1. Excision of the Gel:
•  Cut the area of gel containing the DNA fragment.
•  Transfer the excised gel to a clean 1.5 ml microtube.

2.  Sample Preparation:
•  Add 3 volumes of Extraction Buffer to 1 volume of the sliced gel.
For example, add 300 µl Extraction Buffer to each 100 mg (approx.100 µl) gel. For gels containing >2.5 % agarose, add 6 volumes of Extraction Buffer per gel volume.
•  Incubate at 60 °C for 10 min with occasional mixing to ensure gel dissolution.
•  For DNA fragment sizes smaller than 200 bp or larger than 5 kbp and to enhance yield add 1 volume Isopropanol per gel volume to the dissolved gel and mix well.

3. Column Activation:
•  Place a Spin Column into a 2 ml collection tube.
• Add 100 µl of Activation Buffer into the Binding Column.
• Centrifuge at 10,000 g for 30 sec in a micro-centrifuge.

4. Column Loading:
•  Apply the sample mixture from step 2 into activated Spin Column.
• Centrifuge at 10,000 g for 30 sec.
• Discard the flow-through.

4. Column Washing:
•  Place the DNA loaded Spin Column into the used 2 ml tube.
• Apply 700 µl of Washing Buffer (containing Ethanol) to the Spin Column.
• Centrifuge at 10,000 g for 30 sec and discard the flow-through.

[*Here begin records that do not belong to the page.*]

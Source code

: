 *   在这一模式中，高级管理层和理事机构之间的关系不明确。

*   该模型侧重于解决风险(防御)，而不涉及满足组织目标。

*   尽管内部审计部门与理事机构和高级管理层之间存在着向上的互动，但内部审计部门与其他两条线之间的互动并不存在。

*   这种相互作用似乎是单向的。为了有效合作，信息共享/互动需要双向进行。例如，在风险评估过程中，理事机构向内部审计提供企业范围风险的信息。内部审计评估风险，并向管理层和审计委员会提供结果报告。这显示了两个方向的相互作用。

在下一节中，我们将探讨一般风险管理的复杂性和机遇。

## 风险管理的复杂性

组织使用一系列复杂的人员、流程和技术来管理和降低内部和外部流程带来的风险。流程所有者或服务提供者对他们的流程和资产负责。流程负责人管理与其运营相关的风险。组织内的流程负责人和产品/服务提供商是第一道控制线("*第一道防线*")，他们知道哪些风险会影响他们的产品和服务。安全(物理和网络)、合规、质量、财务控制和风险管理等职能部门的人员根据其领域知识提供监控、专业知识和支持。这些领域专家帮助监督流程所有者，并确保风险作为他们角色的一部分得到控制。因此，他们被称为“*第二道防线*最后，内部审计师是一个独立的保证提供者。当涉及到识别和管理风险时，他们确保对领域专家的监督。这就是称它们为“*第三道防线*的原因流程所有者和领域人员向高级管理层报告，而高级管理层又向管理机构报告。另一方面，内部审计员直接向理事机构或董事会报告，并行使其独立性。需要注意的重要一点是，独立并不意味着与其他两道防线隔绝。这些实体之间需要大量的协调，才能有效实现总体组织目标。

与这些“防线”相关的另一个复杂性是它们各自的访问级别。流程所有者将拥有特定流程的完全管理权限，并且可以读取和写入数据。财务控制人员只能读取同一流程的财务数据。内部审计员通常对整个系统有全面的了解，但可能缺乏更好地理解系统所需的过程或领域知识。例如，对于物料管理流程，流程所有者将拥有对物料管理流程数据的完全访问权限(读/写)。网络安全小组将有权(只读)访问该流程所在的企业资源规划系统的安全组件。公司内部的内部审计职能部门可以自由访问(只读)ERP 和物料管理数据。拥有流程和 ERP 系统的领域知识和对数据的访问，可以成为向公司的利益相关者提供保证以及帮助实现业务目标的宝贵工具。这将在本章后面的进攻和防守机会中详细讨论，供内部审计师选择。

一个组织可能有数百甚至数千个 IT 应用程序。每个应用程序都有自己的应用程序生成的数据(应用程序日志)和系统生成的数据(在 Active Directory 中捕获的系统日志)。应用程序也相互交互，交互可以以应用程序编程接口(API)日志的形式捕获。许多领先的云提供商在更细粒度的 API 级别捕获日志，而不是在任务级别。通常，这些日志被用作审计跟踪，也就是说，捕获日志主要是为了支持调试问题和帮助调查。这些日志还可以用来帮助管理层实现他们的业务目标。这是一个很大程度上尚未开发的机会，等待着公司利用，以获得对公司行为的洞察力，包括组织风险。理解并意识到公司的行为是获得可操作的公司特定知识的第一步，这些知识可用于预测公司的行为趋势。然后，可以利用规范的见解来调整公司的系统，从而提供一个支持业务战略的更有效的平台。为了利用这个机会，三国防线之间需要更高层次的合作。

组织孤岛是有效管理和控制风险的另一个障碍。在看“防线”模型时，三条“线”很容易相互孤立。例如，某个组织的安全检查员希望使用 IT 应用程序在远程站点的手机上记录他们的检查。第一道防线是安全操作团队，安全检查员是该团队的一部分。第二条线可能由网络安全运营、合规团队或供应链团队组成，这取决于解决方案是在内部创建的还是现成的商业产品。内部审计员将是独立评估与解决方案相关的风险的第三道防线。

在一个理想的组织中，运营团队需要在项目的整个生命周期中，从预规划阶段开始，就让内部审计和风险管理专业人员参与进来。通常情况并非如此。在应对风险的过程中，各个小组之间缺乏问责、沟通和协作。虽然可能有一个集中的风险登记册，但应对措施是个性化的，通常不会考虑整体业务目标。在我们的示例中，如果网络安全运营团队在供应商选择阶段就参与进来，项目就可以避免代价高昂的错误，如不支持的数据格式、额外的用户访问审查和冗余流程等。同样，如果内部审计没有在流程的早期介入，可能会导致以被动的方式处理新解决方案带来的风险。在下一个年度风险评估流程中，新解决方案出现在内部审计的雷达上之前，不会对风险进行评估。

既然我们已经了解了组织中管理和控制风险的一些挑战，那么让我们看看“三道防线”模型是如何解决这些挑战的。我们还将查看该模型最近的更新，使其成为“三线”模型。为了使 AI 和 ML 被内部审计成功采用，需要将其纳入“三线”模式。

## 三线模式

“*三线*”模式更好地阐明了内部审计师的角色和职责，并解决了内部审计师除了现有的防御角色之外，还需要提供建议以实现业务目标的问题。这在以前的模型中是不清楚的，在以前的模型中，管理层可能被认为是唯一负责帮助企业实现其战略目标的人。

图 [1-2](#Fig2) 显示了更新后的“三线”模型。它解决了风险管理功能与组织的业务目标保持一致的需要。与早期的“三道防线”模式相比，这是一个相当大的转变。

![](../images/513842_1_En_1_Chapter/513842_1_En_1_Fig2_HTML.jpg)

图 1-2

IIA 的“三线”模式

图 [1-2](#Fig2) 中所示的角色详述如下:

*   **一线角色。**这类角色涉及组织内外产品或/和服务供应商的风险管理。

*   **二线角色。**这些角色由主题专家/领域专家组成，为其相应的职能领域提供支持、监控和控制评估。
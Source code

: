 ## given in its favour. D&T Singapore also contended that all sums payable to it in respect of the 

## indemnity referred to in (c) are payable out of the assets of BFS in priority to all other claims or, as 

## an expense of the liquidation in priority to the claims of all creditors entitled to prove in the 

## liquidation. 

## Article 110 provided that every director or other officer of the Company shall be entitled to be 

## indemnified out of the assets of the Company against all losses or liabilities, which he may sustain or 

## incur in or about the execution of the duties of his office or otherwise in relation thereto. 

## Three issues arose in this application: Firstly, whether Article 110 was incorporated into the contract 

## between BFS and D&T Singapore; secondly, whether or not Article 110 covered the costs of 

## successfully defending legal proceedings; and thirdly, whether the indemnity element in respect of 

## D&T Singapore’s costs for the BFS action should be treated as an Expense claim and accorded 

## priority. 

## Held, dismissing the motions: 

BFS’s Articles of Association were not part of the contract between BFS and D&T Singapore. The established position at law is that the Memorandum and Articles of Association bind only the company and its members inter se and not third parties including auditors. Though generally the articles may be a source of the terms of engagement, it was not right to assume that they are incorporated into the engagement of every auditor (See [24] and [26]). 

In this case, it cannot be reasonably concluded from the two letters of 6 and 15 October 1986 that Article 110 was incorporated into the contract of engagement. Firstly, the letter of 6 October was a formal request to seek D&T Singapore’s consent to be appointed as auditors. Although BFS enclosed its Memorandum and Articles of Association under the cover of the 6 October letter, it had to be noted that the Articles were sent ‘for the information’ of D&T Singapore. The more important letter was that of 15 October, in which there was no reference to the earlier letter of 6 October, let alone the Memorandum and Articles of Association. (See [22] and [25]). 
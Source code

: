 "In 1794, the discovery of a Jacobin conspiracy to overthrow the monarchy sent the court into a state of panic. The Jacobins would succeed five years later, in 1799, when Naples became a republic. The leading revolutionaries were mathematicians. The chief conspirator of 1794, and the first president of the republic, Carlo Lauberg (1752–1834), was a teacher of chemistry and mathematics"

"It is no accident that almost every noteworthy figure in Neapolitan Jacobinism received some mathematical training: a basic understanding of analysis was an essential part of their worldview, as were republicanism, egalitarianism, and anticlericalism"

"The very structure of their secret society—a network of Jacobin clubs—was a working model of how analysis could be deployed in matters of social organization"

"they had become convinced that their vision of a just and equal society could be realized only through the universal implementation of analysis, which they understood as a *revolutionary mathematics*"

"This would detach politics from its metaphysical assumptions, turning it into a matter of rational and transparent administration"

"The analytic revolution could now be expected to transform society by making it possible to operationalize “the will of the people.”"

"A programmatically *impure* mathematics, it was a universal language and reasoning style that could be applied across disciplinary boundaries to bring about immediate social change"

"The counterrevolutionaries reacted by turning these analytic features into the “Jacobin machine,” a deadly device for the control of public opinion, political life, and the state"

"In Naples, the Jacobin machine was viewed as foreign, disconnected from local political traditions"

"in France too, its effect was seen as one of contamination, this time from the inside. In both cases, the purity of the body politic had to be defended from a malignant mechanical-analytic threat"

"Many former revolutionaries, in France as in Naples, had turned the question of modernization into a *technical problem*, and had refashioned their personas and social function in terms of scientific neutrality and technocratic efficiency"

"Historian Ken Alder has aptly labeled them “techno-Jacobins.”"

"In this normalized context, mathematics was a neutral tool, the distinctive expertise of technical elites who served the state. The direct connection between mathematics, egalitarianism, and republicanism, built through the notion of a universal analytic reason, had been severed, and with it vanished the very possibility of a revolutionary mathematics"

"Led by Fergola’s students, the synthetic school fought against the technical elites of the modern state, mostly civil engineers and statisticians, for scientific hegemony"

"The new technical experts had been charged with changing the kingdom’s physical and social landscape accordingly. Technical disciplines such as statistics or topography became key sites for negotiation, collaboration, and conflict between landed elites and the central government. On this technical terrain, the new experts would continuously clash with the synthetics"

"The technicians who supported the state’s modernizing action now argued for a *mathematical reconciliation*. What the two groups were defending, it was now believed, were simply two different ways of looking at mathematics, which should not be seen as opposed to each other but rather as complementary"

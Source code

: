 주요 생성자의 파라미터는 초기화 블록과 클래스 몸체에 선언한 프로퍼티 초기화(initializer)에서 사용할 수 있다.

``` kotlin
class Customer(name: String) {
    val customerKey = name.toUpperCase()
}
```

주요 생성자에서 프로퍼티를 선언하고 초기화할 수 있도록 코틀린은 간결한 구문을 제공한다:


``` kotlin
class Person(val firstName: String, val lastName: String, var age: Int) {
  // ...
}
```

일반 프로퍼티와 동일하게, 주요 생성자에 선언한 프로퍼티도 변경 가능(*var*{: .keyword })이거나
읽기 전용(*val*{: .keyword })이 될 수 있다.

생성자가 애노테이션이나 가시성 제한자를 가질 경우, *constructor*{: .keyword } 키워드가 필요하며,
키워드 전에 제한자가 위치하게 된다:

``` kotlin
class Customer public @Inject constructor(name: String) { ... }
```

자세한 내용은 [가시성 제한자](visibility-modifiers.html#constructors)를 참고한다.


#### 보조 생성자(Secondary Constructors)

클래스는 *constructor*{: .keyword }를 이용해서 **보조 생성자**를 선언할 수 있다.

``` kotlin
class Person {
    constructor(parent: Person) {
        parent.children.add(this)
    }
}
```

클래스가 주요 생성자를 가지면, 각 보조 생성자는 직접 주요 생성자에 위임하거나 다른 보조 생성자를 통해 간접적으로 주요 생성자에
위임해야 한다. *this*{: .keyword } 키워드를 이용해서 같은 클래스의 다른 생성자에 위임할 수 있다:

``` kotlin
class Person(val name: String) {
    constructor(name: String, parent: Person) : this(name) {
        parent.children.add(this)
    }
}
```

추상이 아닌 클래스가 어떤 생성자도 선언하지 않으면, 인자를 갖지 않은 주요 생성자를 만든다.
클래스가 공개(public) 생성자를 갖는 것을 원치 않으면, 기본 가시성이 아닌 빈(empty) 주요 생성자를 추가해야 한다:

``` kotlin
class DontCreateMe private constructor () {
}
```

Optional Secondary Washing:
Recommended only for DNA >200 bp, if highly purified DNA (for DNA sequencing, transfection etc.) is required.
• Add 700 µl of Washing Buffer to the Spin Column.
• Centrifuge at 10,000 g for 30 sec and discard the flow-through.
• Centrifuge again for 2 min to remove residual Washing Buffer.

6. Elution
• Place the Spin Column into a clean 1.5 ml microtube (not provided in the kit).
• Add 30-50 µl Elution Buffer or dd-water to the center of the column membrane.
• Incubate for 1 min at room temperature.
• Centrifuge at 10,000 g for 1 min to elute DNA.